GOAL OF THE EXERCISE:
Locate the line bearing "rather than many short runs on many nodes." in the material below, then reproduce it and each following line up to and including the line bearing "installed) to the".

AVAILABLE DATA:
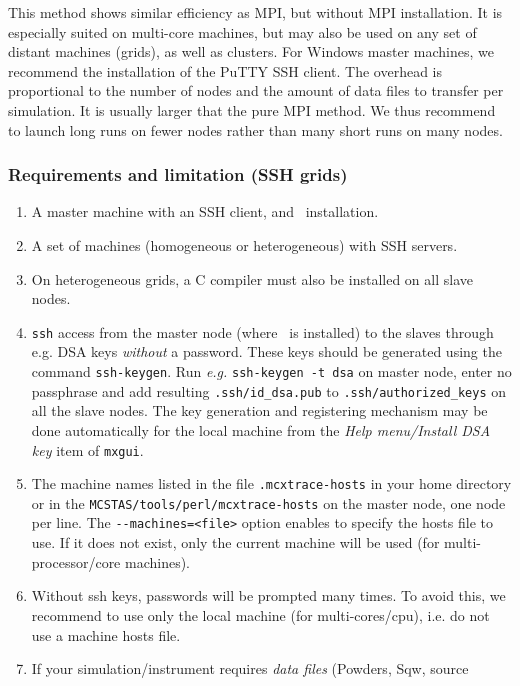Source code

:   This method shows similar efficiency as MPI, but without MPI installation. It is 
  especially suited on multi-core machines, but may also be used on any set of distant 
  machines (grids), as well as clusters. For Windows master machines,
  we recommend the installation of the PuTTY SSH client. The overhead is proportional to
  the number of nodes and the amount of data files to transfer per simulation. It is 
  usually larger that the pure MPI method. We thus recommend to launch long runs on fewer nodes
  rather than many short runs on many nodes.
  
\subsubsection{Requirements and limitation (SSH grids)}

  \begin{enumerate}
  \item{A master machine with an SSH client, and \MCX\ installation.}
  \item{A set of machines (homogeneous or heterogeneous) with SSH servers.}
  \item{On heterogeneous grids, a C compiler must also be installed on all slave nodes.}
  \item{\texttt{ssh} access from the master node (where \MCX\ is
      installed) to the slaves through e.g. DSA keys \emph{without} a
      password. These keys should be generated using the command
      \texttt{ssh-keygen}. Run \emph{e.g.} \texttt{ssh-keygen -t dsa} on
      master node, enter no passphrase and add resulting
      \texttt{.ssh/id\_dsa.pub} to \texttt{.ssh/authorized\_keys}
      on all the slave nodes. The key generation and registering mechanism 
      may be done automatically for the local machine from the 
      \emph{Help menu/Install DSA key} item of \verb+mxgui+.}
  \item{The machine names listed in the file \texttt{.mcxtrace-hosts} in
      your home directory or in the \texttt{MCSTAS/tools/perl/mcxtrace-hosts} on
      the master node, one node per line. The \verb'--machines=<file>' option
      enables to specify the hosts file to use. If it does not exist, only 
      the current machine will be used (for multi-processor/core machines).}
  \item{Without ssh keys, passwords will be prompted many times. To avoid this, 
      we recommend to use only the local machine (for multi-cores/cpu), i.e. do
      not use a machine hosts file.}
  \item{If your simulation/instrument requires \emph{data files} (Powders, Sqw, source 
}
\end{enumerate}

==

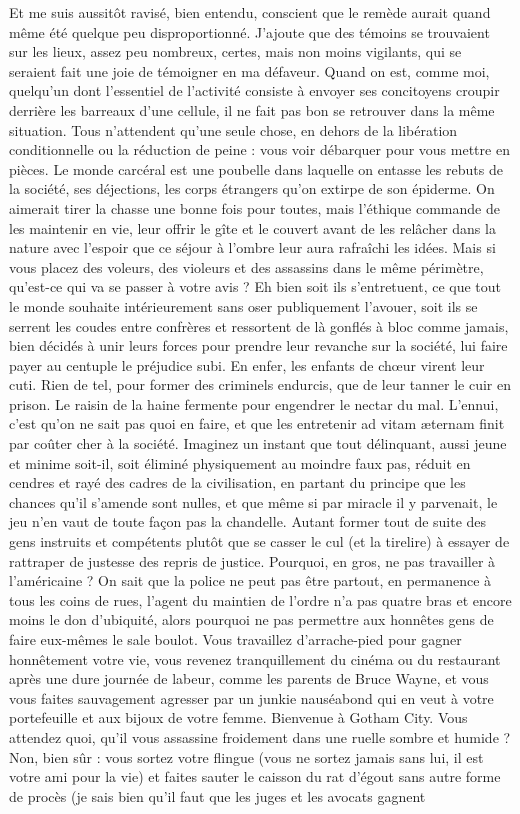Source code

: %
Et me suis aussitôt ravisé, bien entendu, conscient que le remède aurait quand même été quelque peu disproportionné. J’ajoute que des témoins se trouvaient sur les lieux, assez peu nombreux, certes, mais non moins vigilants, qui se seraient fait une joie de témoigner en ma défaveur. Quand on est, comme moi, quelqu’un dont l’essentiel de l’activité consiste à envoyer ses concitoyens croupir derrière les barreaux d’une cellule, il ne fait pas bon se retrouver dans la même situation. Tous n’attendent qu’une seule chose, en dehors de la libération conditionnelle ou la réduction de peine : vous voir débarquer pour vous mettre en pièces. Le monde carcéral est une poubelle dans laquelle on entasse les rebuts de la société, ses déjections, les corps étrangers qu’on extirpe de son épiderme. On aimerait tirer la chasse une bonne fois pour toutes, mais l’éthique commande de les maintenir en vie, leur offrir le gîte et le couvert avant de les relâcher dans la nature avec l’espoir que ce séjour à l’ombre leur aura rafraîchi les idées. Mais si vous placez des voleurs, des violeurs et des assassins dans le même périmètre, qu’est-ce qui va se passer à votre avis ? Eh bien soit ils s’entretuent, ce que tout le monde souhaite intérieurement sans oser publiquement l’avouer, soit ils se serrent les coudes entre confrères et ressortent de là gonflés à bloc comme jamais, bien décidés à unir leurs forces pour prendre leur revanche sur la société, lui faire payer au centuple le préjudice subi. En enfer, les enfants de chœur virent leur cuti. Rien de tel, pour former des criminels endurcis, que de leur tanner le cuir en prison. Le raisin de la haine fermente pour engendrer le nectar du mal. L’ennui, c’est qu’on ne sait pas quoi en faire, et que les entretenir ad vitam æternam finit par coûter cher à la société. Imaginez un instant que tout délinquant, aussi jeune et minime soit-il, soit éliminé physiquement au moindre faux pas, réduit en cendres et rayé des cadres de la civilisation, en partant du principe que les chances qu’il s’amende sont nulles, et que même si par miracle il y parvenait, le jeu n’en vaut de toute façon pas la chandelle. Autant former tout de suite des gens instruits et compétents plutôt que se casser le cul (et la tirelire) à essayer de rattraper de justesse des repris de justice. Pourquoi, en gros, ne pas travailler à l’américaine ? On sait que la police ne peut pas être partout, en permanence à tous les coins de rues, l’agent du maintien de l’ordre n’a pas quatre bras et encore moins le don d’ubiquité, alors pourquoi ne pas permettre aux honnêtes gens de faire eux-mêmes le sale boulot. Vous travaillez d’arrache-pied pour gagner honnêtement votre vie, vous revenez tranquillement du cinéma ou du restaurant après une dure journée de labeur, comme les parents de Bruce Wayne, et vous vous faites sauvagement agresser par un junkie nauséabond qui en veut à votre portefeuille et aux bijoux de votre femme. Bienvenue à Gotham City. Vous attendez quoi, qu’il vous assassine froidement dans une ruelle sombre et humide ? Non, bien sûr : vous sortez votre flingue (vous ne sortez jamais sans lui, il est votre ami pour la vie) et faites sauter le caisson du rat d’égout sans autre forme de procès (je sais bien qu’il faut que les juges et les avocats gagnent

---

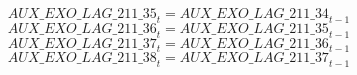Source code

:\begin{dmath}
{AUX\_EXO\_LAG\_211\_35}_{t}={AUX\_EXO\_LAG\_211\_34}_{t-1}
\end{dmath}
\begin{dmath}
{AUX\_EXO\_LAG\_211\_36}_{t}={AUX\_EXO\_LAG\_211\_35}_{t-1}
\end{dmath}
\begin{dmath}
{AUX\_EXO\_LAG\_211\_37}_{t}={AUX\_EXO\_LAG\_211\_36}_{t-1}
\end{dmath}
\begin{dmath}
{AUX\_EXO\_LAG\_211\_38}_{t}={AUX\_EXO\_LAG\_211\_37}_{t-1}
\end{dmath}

WRITTEN REPLY:
  rather than many short runs on many nodes.
  
\subsubsection{Requirements and limitation (SSH grids)}

  \begin{enumerate}
  \item{A master machine with an SSH client, and \MCX\ installation.}
  \item{A set of machines (homogeneous or heterogeneous) with SSH servers.}
  \item{On heterogeneous grids, a C compiler must also be installed on all slave nodes.}
  \item{\texttt{ssh} access from the master node (where \MCX\ is
      installed) to the slaves through e.g. DSA keys \emph{without} a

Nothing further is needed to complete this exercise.